--- INPUT RECORDS Enclosed Below ---

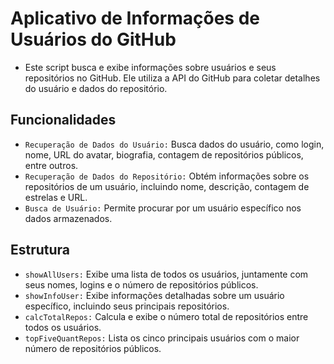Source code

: # Aplicativo de Informações de Usuários do GitHub
- Este script busca e exibe informações sobre usuários e seus repositórios no GitHub. Ele utiliza a API do GitHub para coletar detalhes do usuário e dados do repositório.

## Funcionalidades
- `Recuperação de Dados do Usuário:` Busca dados do usuário, como login, nome, URL do avatar, biografia, contagem de repositórios públicos, entre outros.
- `Recuperação de Dados do Repositório:` Obtém informações sobre os repositórios de um usuário, incluindo nome, descrição, contagem de estrelas e URL.
- `Busca de Usuário:` Permite procurar por um usuário específico nos dados armazenados.

## Estrutura
- `showAllUsers:` Exibe uma lista de todos os usuários, juntamente com seus nomes, logins e o número de repositórios públicos.
- `showInfoUser:` Exibe informações detalhadas sobre um usuário específico, incluindo seus principais repositórios.
- `calcTotalRepos:` Calcula e exibe o número total de repositórios entre todos os usuários.
- `topFiveQuantRepos:` Lista os cinco principais usuários com o maior número de repositórios públicos.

--- End of Enclosed INPUT RECORDS ---

EXERCISE OBJECTIVE:
Starting with the line that contains "nos dados armazenados.", copy each line through the end of the data exactly, and leave out all earlier lines.

SOLVED EXERCISE:
- `Busca de Usuário:` Permite procurar por um usuário específico nos dados armazenados.

## Estrutura
- `showAllUsers:` Exibe uma lista de todos os usuários, juntamente com seus nomes, logins e o número de repositórios públicos.
- `showInfoUser:` Exibe informações detalhadas sobre um usuário específico, incluindo seus principais repositórios.
- `calcTotalRepos:` Calcula e exibe o número total de repositórios entre todos os usuários.
- `topFiveQuantRepos:` Lista os cinco principais usuários com o maior número de repositórios públicos.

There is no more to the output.